TASK MATERIAL |
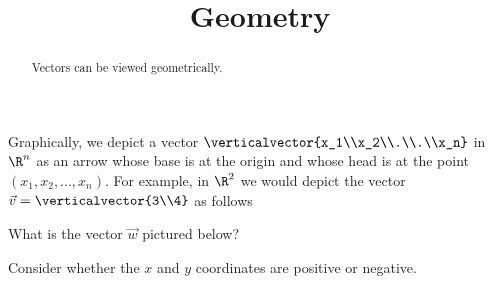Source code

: \documentclass{ximera}
\title{Geometry}
\begin{document}
\begin{abstract}
  Vectors can be viewed geometrically.
\end{abstract}
\maketitle


Graphically, we depict a vector $\verticalvector{x_1\\x_2\\.\\.\\x_n}$
in $\R^n$ as an arrow whose base is at the origin and whose head is at
the point $(x_1,x_2,...,x_n)$.  For example, in $\R^2$ we would depict
the vector $\vec{v} = \verticalvector{3\\4}$ as follows

\begin{center}
\end{center}

\begin{question}
  What is the vector $\vec{w}$ pictured below?

\begin{center}
\end{center}

  \begin{solution}
    \begin{hint}
      Consider whether the $x$ and $y$ coordinates are positive or negative.
    \end{hint}
    \begin{multiple-choice}
    \end{multiple-choice}
  \end{solution}
\end{question}
  	 
\end{document}
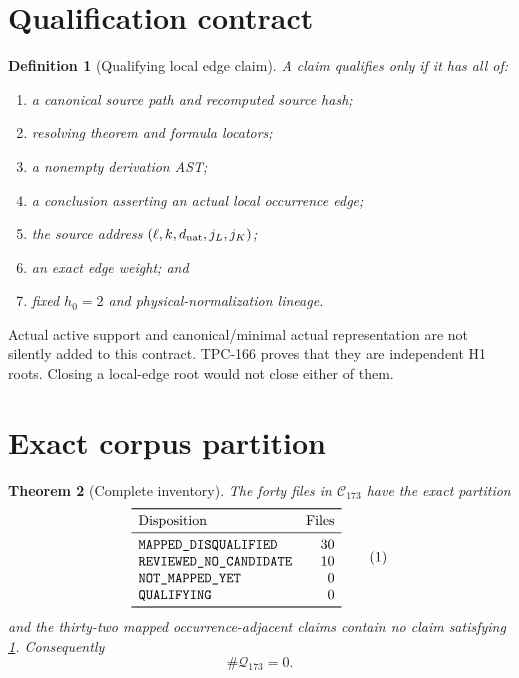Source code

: \documentclass[11pt]{article}
\newtheorem{theorem}{Theorem}[section]
\newtheorem{definition}[theorem]{Definition}
\begin{document}
\section{Qualification contract}

\begin{definition}[Qualifying local edge claim]\label{def:qualifying}
A claim qualifies only if it has all of:
\begin{enumerate}
\item a canonical source path and recomputed source hash;
\item resolving theorem and formula locators;
\item a nonempty derivation AST;
\item a conclusion asserting an actual local occurrence edge;
\item the source address
 \((\ell,k,d_{\rm nat},j_L,j_K)\);
\item an exact edge weight; and
\item fixed \(h_0=2\) and physical-normalization lineage.
\end{enumerate}
\end{definition}

Actual active support and canonical/minimal actual representation are not
silently added to this contract.  TPC-166 proves that they are independent
H1 roots.  Closing a local-edge root would not close either of them.

\section{Exact corpus partition}

\begin{theorem}[Complete inventory]\label{thm:inventory}
The forty files in \(\mathcal C_{173}\) have the exact partition
\[
\begin{array}{lr}
\toprule
\text{Disposition}&\text{Files}\\
\midrule
\texttt{MAPPED\_DISQUALIFIED}&30\\
\texttt{REVIEWED\_NO\_CANDIDATE}&10\\
\texttt{NOT\_MAPPED\_YET}&0\\
\texttt{QUALIFYING}&0\\
\bottomrule
\end{array}
\tag{1}\label{eq:partition}
\]
and the thirty-two mapped occurrence-adjacent claims contain no claim
satisfying \cref{def:qualifying}.  Consequently
\[
 \boxed{\#\mathcal Q_{173}=0.}
\tag{2}\label{eq:zero}
\]
\end{theorem}
\end{document}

WHAT THE TASK ASKS |
Wherever the word "section" appears in a line of the data above, copy that line.

SOLUTION FOR THIS EXERCISE |
\newtheorem{theorem}{Theorem}[section]
\section{Qualification contract}
\section{Exact corpus partition}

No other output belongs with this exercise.